Lucene's QueryParser now works with Analyzers that can return more than one token per position:
A query such as "+fast +car" would be parsed as "+fast +(car automobile)" if the Analyzer returns "car" and "automobile" at the same position whenever it finds "car."
The new NumberTools utility helps index numeric fields.
Two new regular expression queries, RegexQuery and SpanRegexQuery, were added.
The new DisjunctionMaxQuery provides the maximum score across it's clauses, which is useful for searching across multiple field.
The newly added public static IndexReader.main(String[] args) method in IndexReader can now be used at the command line to list and optionally extract the individual files from an existing compound index file.
The new ParallelReader is an IndexReader that combines separate indexes over different fields into a single virtual index.

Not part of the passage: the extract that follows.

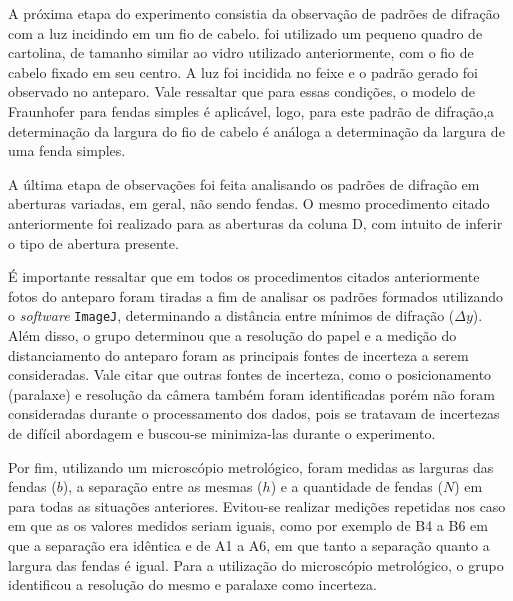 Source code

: A próxima etapa do experimento consistia da observação de padrões de difração com a luz incidindo em um fio de cabelo. foi utilizado um pequeno quadro de cartolina, de tamanho similar ao vidro utilizado anteriormente, com o fio de cabelo fixado em seu centro. A luz foi incidida no feixe e o padrão gerado foi observado no anteparo. Vale ressaltar que para essas condições, o modelo de Fraunhofer para fendas simples é aplicável, logo, para este padrão de difração,a determinação da largura do fio de cabelo é análoga a determinação da largura de uma fenda simples.

A última etapa de observações foi feita analisando os padrões de difração em aberturas variadas, em geral, não sendo fendas. O mesmo procedimento citado anteriormente foi realizado para as aberturas da coluna D, com intuito de inferir o tipo de abertura presente.

É importante ressaltar que em todos os procedimentos citados anteriormente fotos do anteparo foram tiradas a fim de analisar os padrões formados utilizando o \textit{software} \texttt{ImageJ}, determinando a distância entre mínimos de difração ($\Delta y$). Além disso, o grupo determinou que a resolução do papel e a medição do distanciamento do anteparo foram as principais fontes de incerteza a serem consideradas. Vale citar que outras fontes de incerteza, como o posicionamento (paralaxe) e resolução da câmera também foram identificadas porém não foram consideradas durante o processamento dos dados, pois se tratavam de incertezas de difícil abordagem e buscou-se minimiza-las durante o experimento.

Por fim, utilizando um microscópio metrológico, foram medidas as larguras das fendas ($b$), a separação entre as mesmas ($h$) e a quantidade de fendas ($N$) em para todas as situações anteriores. Evitou-se realizar medições repetidas nos caso em que as os valores medidos seriam iguais, como por exemplo de B4 a B6 em que a separação era idêntica e de A1 a A6, em que tanto a separação quanto a largura das fendas é igual. Para a utilização do microscópio metrológico, o grupo identificou a resolução do mesmo e paralaxe como incerteza.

Lucene has been around for while, and is now emerging as a major component of many open-source projects incorporating search. Do you use Lucene in your projects? Do you think general-purpose search engine tools built on Lucene, such as Nutch, can one day challenge current, closed-source search engines?
> Interesting, > > Frank what do you think of PyLucene? Maybe it is a moot > issue. I'm wondering "which one" I should start with.
I'm not familiar with PyLucene. But we're looking into Java Lucene at Artima.com, and will be looking more intensely in the coming months, as most of the Artima.com search capabilities will be facilitated by Lucene. Stay tuned, as we'll most certainly blog about our experience.
I'd be curious, though, to hear of others' experience in using Lucene as an underlying search tool for a large-scale Web site. How does Lucene scale in practice, for instance?